After Suspension Of Elective Procedures And Loss In Revenue Earlier In The Year, Erlanger Received $55 Million Federal Stimulus. Now, Raises And Bonuses Not To Exceed $7.65 Million Will Be Given To Employees And Executives.
Chattanooga, TN – On Thursday, the board of trustees for Erlanger Health System approved raises and bonuses for staff members. This approval came after reviewing how Erlanger performed during 2020.
There will be a one-time salary increase for hospital employees that should not equal more than $6.5 million. When executive bonuses are accounted for, the total cost should not be more than $7.65 million.
It has not been confirmed when those raises will be given out, but Erlanger CEO Dr. Will Jackson says leadership roles will not receive any pay-outs until front-line workers have been taken care of.
During the board meeting, Jackson said, “People drive our organization’s performance, and they’ve stood fast and sacrificed for this community over the past year. Salary increases for eligible employees are warranted in light of the challenges we’ve had over the course of the past year as well as with the outstanding performance of [Erlanger] itself.”

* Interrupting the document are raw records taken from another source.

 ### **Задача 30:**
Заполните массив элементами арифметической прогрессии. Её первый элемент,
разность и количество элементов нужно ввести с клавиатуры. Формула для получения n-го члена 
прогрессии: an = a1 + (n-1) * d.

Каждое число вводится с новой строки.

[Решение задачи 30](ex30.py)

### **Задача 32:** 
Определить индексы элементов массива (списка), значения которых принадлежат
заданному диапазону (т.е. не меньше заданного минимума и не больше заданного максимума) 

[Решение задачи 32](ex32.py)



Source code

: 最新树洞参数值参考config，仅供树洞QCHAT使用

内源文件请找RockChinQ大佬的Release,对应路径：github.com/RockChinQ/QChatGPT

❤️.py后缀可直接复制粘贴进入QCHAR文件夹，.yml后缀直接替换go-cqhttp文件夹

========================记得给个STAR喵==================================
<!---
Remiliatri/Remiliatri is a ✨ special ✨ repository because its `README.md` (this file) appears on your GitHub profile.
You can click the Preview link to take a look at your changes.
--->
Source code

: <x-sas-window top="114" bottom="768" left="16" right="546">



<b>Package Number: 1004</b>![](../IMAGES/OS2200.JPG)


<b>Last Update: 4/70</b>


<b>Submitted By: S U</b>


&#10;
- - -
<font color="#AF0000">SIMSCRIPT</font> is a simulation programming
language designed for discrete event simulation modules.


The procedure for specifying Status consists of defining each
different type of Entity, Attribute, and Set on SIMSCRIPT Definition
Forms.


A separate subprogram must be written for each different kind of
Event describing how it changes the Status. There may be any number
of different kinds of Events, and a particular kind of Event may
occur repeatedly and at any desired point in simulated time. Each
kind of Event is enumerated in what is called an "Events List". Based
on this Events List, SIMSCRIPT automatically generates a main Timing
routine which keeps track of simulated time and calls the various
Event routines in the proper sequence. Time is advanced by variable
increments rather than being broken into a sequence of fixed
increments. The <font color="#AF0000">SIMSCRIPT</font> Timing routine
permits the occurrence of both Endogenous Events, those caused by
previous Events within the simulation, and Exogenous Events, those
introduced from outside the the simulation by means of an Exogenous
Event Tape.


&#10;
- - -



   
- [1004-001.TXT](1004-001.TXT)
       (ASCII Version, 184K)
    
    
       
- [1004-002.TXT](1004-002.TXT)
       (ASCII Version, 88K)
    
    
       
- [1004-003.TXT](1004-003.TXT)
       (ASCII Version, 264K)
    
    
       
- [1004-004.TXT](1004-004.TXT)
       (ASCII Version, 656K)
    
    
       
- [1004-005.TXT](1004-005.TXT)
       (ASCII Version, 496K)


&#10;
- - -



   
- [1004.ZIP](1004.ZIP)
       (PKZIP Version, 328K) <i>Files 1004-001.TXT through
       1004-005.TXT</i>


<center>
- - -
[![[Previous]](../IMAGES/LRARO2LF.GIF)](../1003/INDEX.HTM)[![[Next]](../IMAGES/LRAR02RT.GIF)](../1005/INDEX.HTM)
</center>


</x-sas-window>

Jackson took over as Erlanger’s CEO back in September 2019, and this will be the second round of across-the-board-raises since then.
The first raise was in February, and eligible registered nurses and medical assistants were given raises earlier this month.
In the months following the start of the pandemic, the management at Erlanger had to use many cost-cutting measures, including lay-offs, suspending vacation accruals, and temporary furloughs. All of this had been part of Jackson’s plan to continue stream-lining the health system, despite Covid-19.
Many executives also took voluntary pay cuts, with Jackson taking the largest cut at 15%.
During April, Erlanger lost around $35 million in revenue.
This was the result of many Covid related expenses, but the hospital also had to temporarily suspend elective procedures, which included anything from joint replacements to cancer treatments.
However, Erlanger was given over $55 million in a federal stimulus in order to off-set those loses.
Erlanger ended up ending their fiscal year with a net income of $35.3 million.
According to a report released back in October, the hospital would have lost $19.9 million if it had not been for the stimulus.
With these approved raises, executive leaders, such as directors and vice presidents whose contracts include incentives, will not be eligible.
These incentives are determined by goals that the board sets every year, but they are going to be altered given the uncertainty of current situations.
The incentive pay will be cut to 50%, making the total no more than $1,150,000. It will be divided among the ninety-three leadership roles who are not eligible for raises.
The chair of the board’s budget and finance committee, Jim Coleman said, “We’re being good stewards, being reasonable, but want to recognize the hard work of the leadership team, but put things into context with some of the difficult decisions leadership’s also made during this journey.”
Jackson himself, who has a salary of $625,000, will be receiving a $50,000 bonus for completing three of the goals that were laid out in his initial contract.
These goals were recognizing the management structure, establishing a plan to address physician relations, and coming up with a plan to restructure the Medical Group.